[Plain-text document sources]
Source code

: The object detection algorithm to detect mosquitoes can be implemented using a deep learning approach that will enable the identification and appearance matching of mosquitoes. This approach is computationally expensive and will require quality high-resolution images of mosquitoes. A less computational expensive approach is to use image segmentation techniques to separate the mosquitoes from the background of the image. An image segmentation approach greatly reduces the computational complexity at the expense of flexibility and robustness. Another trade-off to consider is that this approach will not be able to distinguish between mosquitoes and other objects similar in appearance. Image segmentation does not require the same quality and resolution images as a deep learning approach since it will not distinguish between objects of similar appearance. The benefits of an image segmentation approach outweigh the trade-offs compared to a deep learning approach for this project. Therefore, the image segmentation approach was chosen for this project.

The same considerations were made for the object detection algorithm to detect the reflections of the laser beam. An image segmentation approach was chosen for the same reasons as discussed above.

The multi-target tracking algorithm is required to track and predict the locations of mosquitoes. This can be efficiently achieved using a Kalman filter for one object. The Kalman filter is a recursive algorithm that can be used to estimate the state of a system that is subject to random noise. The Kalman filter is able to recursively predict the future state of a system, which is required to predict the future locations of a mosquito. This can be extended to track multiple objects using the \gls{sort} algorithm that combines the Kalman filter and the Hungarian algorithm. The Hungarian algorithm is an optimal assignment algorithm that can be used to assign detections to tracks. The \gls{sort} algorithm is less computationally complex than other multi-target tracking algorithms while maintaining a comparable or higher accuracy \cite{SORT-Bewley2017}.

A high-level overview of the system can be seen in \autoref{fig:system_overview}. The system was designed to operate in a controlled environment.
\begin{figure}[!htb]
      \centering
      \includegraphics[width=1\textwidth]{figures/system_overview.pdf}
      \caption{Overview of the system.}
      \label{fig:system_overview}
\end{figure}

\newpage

• Exercise description: Reproduce the data shown above exactly.

• Exercise solution:
Source code

: The object detection algorithm to detect mosquitoes can be implemented using a deep learning approach that will enable the identification and appearance matching of mosquitoes. This approach is computationally expensive and will require quality high-resolution images of mosquitoes. A less computational expensive approach is to use image segmentation techniques to separate the mosquitoes from the background of the image. An image segmentation approach greatly reduces the computational complexity at the expense of flexibility and robustness. Another trade-off to consider is that this approach will not be able to distinguish between mosquitoes and other objects similar in appearance. Image segmentation does not require the same quality and resolution images as a deep learning approach since it will not distinguish between objects of similar appearance. The benefits of an image segmentation approach outweigh the trade-offs compared to a deep learning approach for this project. Therefore, the image segmentation approach was chosen for this project.

The same considerations were made for the object detection algorithm to detect the reflections of the laser beam. An image segmentation approach was chosen for the same reasons as discussed above.

The multi-target tracking algorithm is required to track and predict the locations of mosquitoes. This can be efficiently achieved using a Kalman filter for one object. The Kalman filter is a recursive algorithm that can be used to estimate the state of a system that is subject to random noise. The Kalman filter is able to recursively predict the future state of a system, which is required to predict the future locations of a mosquito. This can be extended to track multiple objects using the \gls{sort} algorithm that combines the Kalman filter and the Hungarian algorithm. The Hungarian algorithm is an optimal assignment algorithm that can be used to assign detections to tracks. The \gls{sort} algorithm is less computationally complex than other multi-target tracking algorithms while maintaining a comparable or higher accuracy \cite{SORT-Bewley2017}.

A high-level overview of the system can be seen in \autoref{fig:system_overview}. The system was designed to operate in a controlled environment.
\begin{figure}[!htb]
      \centering
      \includegraphics[width=1\textwidth]{figures/system_overview.pdf}
      \caption{Overview of the system.}
      \label{fig:system_overview}
\end{figure}

\newpage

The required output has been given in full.